For no love conquered is a living love
But more a love dead and full of pained doubt.
But t'wasn't virgin love, which ne'er does doubt,
But rather the willingness to forget
That while your woman spoke of snow white love,
She in turn sought to embrace sordid pride
And left in her wake a soft stabbing pain
Which killed and strangled your unsoiled honor.
T'was by this sweet slip the loss of honor
Was made while you sat alone with no doubt;
And now solit'ry and in such fresh pain,
You'll learn that no drink will help you forget
That which was once your sweet love and your pride
Now holds no more heart for you and your love.
So drink slow and drink long to smitten love,
And although blacken'd is your old honor
It is still possible to hold some pride.
For you so sweetly did not ever doubt,
And you so gently forced yourself forget,
That although you endured so great a pain,
That although she forced upon you this pain,
You still see her with a remitted love.
So pray that one day you may her forget,
Pray that one day restored be your honor,
So future loves who do not need your doubt
Will bring you life and uphold your mild pride.
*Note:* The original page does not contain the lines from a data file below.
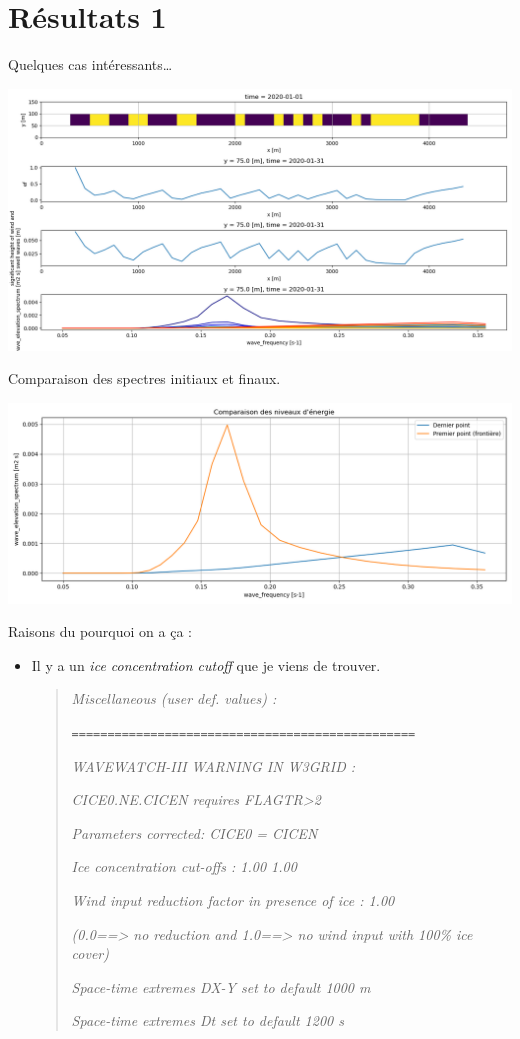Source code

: \documentclass[10pt]{article}
\numberwithin{equation}{section}
\begin{document}
\section{Résultats 1}
\label{sec:orgf14ba75}
Quelques cas intéressants\ldots{}

\begin{center}
\includegraphics[width=.9\linewidth]{Figures/figures/analyse_spec_ww3_001.png}
\end{center}

Comparaison des spectres initiaux et finaux. 

\begin{center}
\includegraphics[width=.9\linewidth]{Figures/figures/spectre001.png}
\end{center}

Raisons du pourquoi on a ça : 
\begin{itemize}
\item Il y a un \emph{ice concentration cutoff} que je viens de trouver.
\begin{quote}
\emph{Miscellaneous (user def. values) :}

\texttt{================================================}

\emph{WAVEWATCH-III WARNING IN W3GRID :}

\emph{CICE0.NE.CICEN requires FLAGTR>2}

\emph{Parameters corrected: CICE0 = CICEN}

\emph{Ice concentration cut-offs  :    1.00  1.00}

\emph{Wind input reduction factor in presence of ice :  1.00}

\emph{(0.0==> no reduction and 1.0==> no wind input with 100\% ice cover)}

\emph{Space-time extremes DX-Y set to default 1000 m}

\emph{Space-time extremes Dt set to default 1200 s}
\end{quote}
\end{itemize}
\end{document}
'Tis in these future loves be found new pride,
And in them a wholly gentler new pain,
One that will not so much need your new doubt
But hopefully just your renew'ed love.
With your new prudence you will find fresh honor.
With your new prudence you will soon forget
That which took your pride and took your sweet love,
That which gave you pain and soiled your honor,
That which you now doubt and drink to forget.